Two stars strictly for ambition. But this series has degenerated into a wankfest.

You may wish to see my review of The Fractal Prince, in which I started to wonder if the series might be getting a bit top-heavy with concepts.

Note: you might do better if you plan to read this right after The Fractal Prince while that book is relatively fresh in your mind.

You know the recent craze to create the Best! Ever! Cocktail!!. where bartenders - sorry, mixologists -- toss in five ounces of liquor, most of them kinds you've never heard of, and serve it in a glass slipper, topping it with a froth made of mosquito wings? This is that in a book.

OK, Rajaniemi is a genius. But he doesn't need to try so hard to prove it. He has dumped into this series everything he has ever learned in his advanced degrees in math and physics. But what we've ended up with is not a culinary masterpiece, but a stew. Master chefs don't use all their ingredients in one dish.

I am a little bit familiar with most of the concepts he starts out with in this series. I have read a LOT of SF, I have a math degree, and I am quite OK with hard SF, right up to maybe half of Greg Egan's work. But the concepts are perhaps a tad overdeveloped and overused here.

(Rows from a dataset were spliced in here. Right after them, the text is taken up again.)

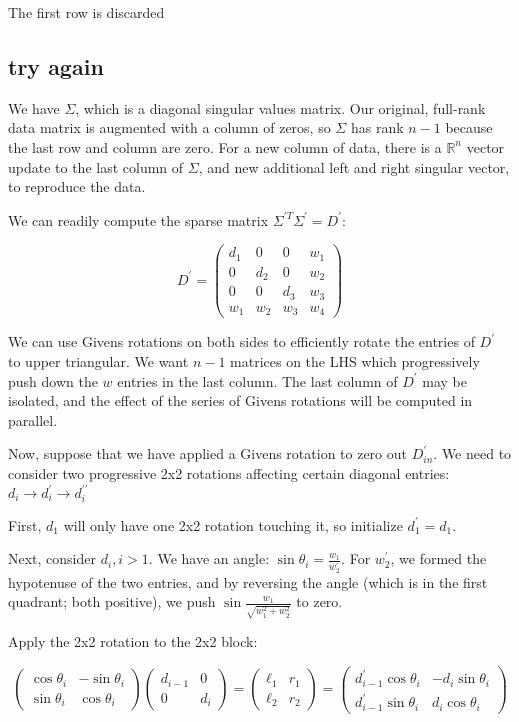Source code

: \documentclass{article}
\begin{document}
The first row is discarded

\subsection*{try again}

We have $\Sigma$, which is a diagonal singular values matrix. Our original, full-rank data matrix is augmented with a column of zeros, so $\Sigma$ has rank $n-1$ because the last row and column are zero. For a new column of data, there is a $\mathbb{R}^n$ vector update to the last column of $\Sigma$, and new additional left and right singular vector, to reproduce the data.

We can readily compute the sparse matrix $\Sigma^{\prime T} \Sigma^\prime = D^\prime$:

$$
D^\prime =
\left(\begin{matrix}
d_1 & 0 & 0 & w_1 \\
0 & d_2 & 0 & w_2 \\
0 & 0 & d_3 & w_3 \\
w_1 & w_2 & w_3 & w_4
\end{matrix}\right)
$$

We can use Givens rotations on both sides to efficiently rotate the entries of $D^\prime$ to upper triangular. We want $n-1$ matrices on the LHS which progressively push down the $w$ entries in the last column. The last column of $D^\prime$ may be isolated, and the effect of the series of Givens rotations will be computed in parallel.

Now, suppose that we have applied a Givens rotation to zero out $D^\prime_{in}$. We need to consider two progressive 2x2 rotations affecting certain diagonal entries: $d_i \to d_i^\prime \to d_i^{\prime\prime}$

First, $d_1$ will only have one 2x2 rotation touching it, so initialize $d_1^\prime = d_1$.

Next, consider $d_i, i > 1$. We have an angle: $\sin \theta_i = \frac{w_1}{w_2^\prime}$. For $w_2^\prime$, we formed the hypotenuse of the two entries, and by reversing the angle (which is in the first quadrant; both positive), we push $\sin \frac{w_1}{\sqrt{w_1^2+w_2^2}}$ to zero.

Apply the 2x2 rotation to the 2x2 block:

$$
\left(
\begin{matrix}
\cos \theta_i & -\sin\theta_i \\
\sin\theta_i & \cos\theta_i
\end{matrix}
\right)
\left(\begin{matrix}
d_{i-1} & 0 \\
0 & d_i \end{matrix}\right)
=
\left(\begin{matrix}
	\ell_1 & r_1 \\ \ell_2 & r_2
\end{matrix}\right)
=
\left(\begin{matrix}
	d_{i-1}^\prime\cos\theta_i
	&
	-d_i \sin\theta_i
	\\
	d_{i-1}^\prime\sin\theta_i
	&
	d_i\cos\theta_i
\end{matrix}\right)
$$
\end{document}
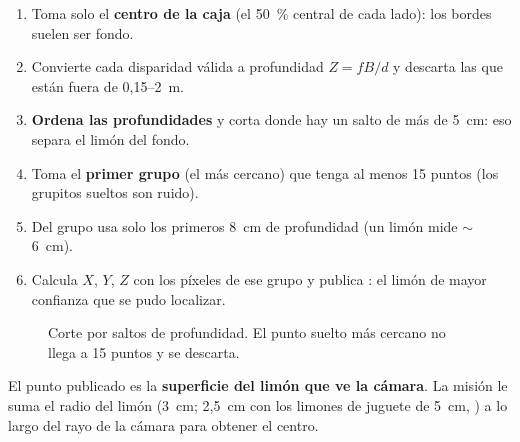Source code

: \begin{enumerate}
  \item Toma solo el \textbf{centro de la caja} (el 50~\% central de cada lado): los bordes suelen ser fondo.
  \item Convierte cada disparidad válida a profundidad $Z = fB/d$ y descarta las que están fuera de 0,15--2~m.
  \item \textbf{Ordena las profundidades} y corta donde hay un salto de más de 5~cm: eso separa el limón del fondo.
  \item Toma el \textbf{primer grupo} (el más cercano) que tenga al menos 15 puntos (los grupitos sueltos son ruido).
  \item Del grupo usa solo los primeros 8~cm de profundidad (un limón mide $\sim$6~cm).
  \item Calcula $X$, $Y$, $Z$ con los píxeles de ese grupo y publica : el limón de mayor
        confianza que se pudo localizar.
\end{enumerate}

\begin{figure}[H]
\centering
{}
\caption{Corte por saltos de profundidad. El punto suelto más cercano no llega a 15 puntos y se descarta.}
\end{figure}

\begin{nota}
El punto publicado es la \textbf{superficie del limón que ve la cámara}. La misión le suma el radio del limón (3~cm;
2,5~cm con los limones de juguete de 5~cm, ) a lo largo del rayo de la cámara para obtener el centro.
\end{nota}

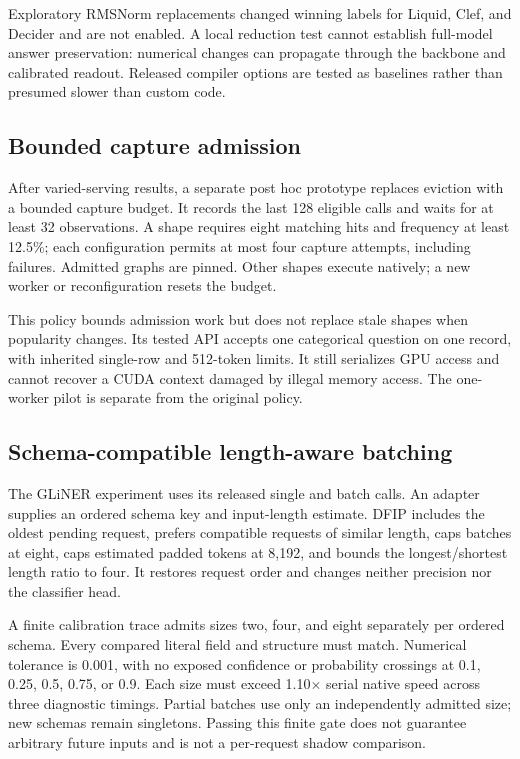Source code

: \documentclass[10pt,twocolumn]{article}
\begin{document}
Exploratory RMSNorm replacements changed winning labels for Liquid, Clef, and Decider and are not enabled. A local reduction test cannot establish full-model answer preservation: numerical changes can propagate through the backbone and calibrated readout. Released compiler options are tested as baselines rather than presumed slower than custom code.

\subsection{Bounded capture admission}
After varied-serving results, a separate post hoc prototype replaces eviction with a bounded capture budget. It records the last 128 eligible calls and waits for at least 32 observations. A shape requires eight matching hits and frequency at least 12.5\%; each configuration permits at most four capture attempts, including failures. Admitted graphs are pinned. Other shapes execute natively; a new worker or reconfiguration resets the budget.

This policy bounds admission work but does not replace stale shapes when popularity changes. Its tested API accepts one categorical question on one record, with inherited single-row and 512-token limits. It still serializes GPU access and cannot recover a CUDA context damaged by illegal memory access. The one-worker pilot is separate from the original policy.

\subsection{Schema-compatible length-aware batching}
The GLiNER experiment uses its released single and batch calls. An adapter supplies an ordered schema key and input-length estimate. DFIP includes the oldest pending request, prefers compatible requests of similar length, caps batches at eight, caps estimated padded tokens at 8,192, and bounds the longest/shortest length ratio to four. It restores request order and changes neither precision nor the classifier head.

A finite calibration trace admits sizes two, four, and eight separately per ordered schema. Every compared literal field and structure must match. Numerical tolerance is 0.001, with no exposed confidence or probability crossings at 0.1, 0.25, 0.5, 0.75, or 0.9. Each size must exceed 1.10$\times$ serial native speed across three diagnostic timings. Partial batches use only an independently admitted size; new schemas remain singletons. Passing this finite gate does not guarantee arbitrary future inputs and is not a per-request shadow comparison.
\end{document}
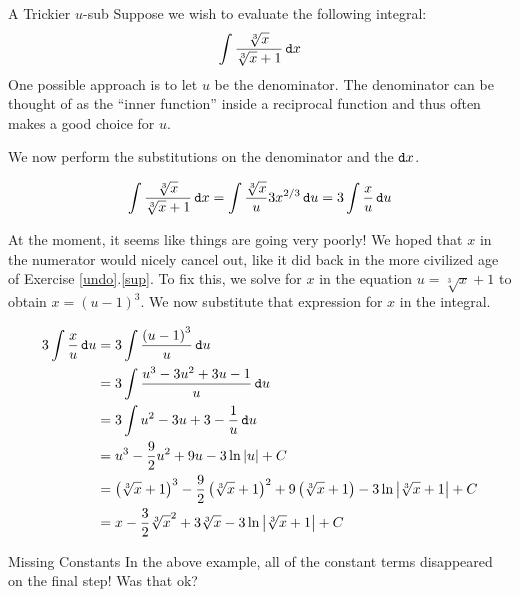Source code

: \begin{example}{A Trickier $u$-sub}  Suppose we wish to evaluate the following integral:  $$ \int \frac{\sqrt[3]{x}}{\sqrt[3]{x}+1}\mathop{}\!\mathtt{d} x$$ One possible approach is to let $u$ be the denominator.  The denominator can be thought of as the ``inner function'' inside a reciprocal function and thus often makes a good choice for $u$.

We now perform the substitutions on the denominator and the $\mathop{}\!\mathtt{d} x$.

$$ \int \frac{\sqrt[3]{x}}{\sqrt[3]{x}+1}\mathop{}\!\mathtt{d} x= \int \frac{\sqrt[3]{x}}{u}3x^{2/3}\mathop{}\!\mathtt{d} u = 3 \int \frac{x}{u}\mathop{}\!\mathtt{d} u  $$

At the moment, it seems like things are going very poorly!  We hoped that $x$ in the numerator would nicely cancel out, like it did back in the more civilized age of Exercise \ref{undo}.\ref{sup}.  To fix this, we solve for $x$ in the equation $u=\sqrt[3]{x}+1$ to obtain $x=\left(u-1\right)^3$.  We now substitute that expression for $x$ in the integral.

\begin{align*}
3 \int \frac{x}{u}\mathop{}\!\mathtt{d} u & = 3 \int \frac{\left(u-1\right)^3}{u}\mathop{}\!\mathtt{d} u \\
& = 3 \int \frac{u^3-3u^2+3u-1}{u}\mathop{}\!\mathtt{d} u \\
& = 3 \int u^2-3u+3-\frac{1}{u} \mathop{}\!\mathtt{d} u \\
& = u^3-\frac{9}{2}u^2+9u-3\ln|u| + C \\
& = \left(\sqrt[3]{x}+1\right)^3-\frac{9}{2}\left(\sqrt[3]{x}+1\right)^2+9\left(\sqrt[3]{x}+1\right)-3\ln\left|\sqrt[3]{x}+1\right| + C \\
& = x-\frac{3}{2}\sqrt[3]{x}^2+3\sqrt[3]{x}-3\ln\left|\sqrt[3]{x}+1\right| + C \\
\end{align*}

\end{example}

\begin{exercise}{Missing Constants \Coffeecup }
In the above example, all of the constant terms disappeared on the final step!  Was that ok?  
\vspace{.2in}
\end{exercise}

Imagine, for example, that the entity writing this review is not actually me at all, but rather a simulation running in a cloud of plasm inside a copy of a copy of an upload of my original brain. And that the simulation is running as a sub-instance of a function inside a 30th-century version of a quantum-powered multiplayer Playstation. And of course when I say "me" I refer not to my actual self, but to my hobby role of playing a really skilled actor, who is pretending to pretend to be three other people at once (remember, I can copy myself). One of me is running through time twice as fast as the others, and a second one is in a spacetime bubble where time runs backwards, so he is going to have been younger next month. It's OK, because all the other clubs and gangs are doing it too.

Still with me? If so, you did better with that paragraph than I did with this book. I bailed at page 164.
I'll never know what happened to that lovable rogue Jean, and I don't care because by now he is not lovable, not a rogue, not charismatic, not even interesting. I even know that he's going to steal one of Saturn's rings later in the book and I Still Don't Care.

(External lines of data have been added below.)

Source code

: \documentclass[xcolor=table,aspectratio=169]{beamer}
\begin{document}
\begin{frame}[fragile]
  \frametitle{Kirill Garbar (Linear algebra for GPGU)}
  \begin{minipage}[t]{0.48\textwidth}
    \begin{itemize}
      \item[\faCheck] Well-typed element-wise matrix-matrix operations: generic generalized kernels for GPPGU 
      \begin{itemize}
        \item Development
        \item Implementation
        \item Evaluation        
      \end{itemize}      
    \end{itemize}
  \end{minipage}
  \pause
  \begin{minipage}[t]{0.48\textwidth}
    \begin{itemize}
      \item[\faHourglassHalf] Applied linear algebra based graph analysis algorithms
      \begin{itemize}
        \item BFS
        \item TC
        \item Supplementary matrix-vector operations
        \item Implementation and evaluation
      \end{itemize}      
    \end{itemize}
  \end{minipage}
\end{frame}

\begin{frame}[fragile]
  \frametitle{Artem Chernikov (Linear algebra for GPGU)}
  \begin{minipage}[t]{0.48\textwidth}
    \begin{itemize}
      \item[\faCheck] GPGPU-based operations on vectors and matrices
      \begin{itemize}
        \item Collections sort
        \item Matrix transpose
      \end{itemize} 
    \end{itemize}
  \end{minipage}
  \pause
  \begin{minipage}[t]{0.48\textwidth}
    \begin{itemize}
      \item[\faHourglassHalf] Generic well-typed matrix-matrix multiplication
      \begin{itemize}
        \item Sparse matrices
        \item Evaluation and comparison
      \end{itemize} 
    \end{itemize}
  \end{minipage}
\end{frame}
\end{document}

The musical group Red Priest does quite weird things with Vivaldi's music, and when accused of being over the top they replied, "If no one goes over the top, we'll never know what's on the other side." Rajaniemi has probably done SF a great service by being the first one over the top in this area, but I reckon I'll wait till someone comes back and writes a simpler version of the story.

There's probably a bloody good story hidden in here, but I can't be bothered digging it out. This book is for all practical purposes written in a foreign language.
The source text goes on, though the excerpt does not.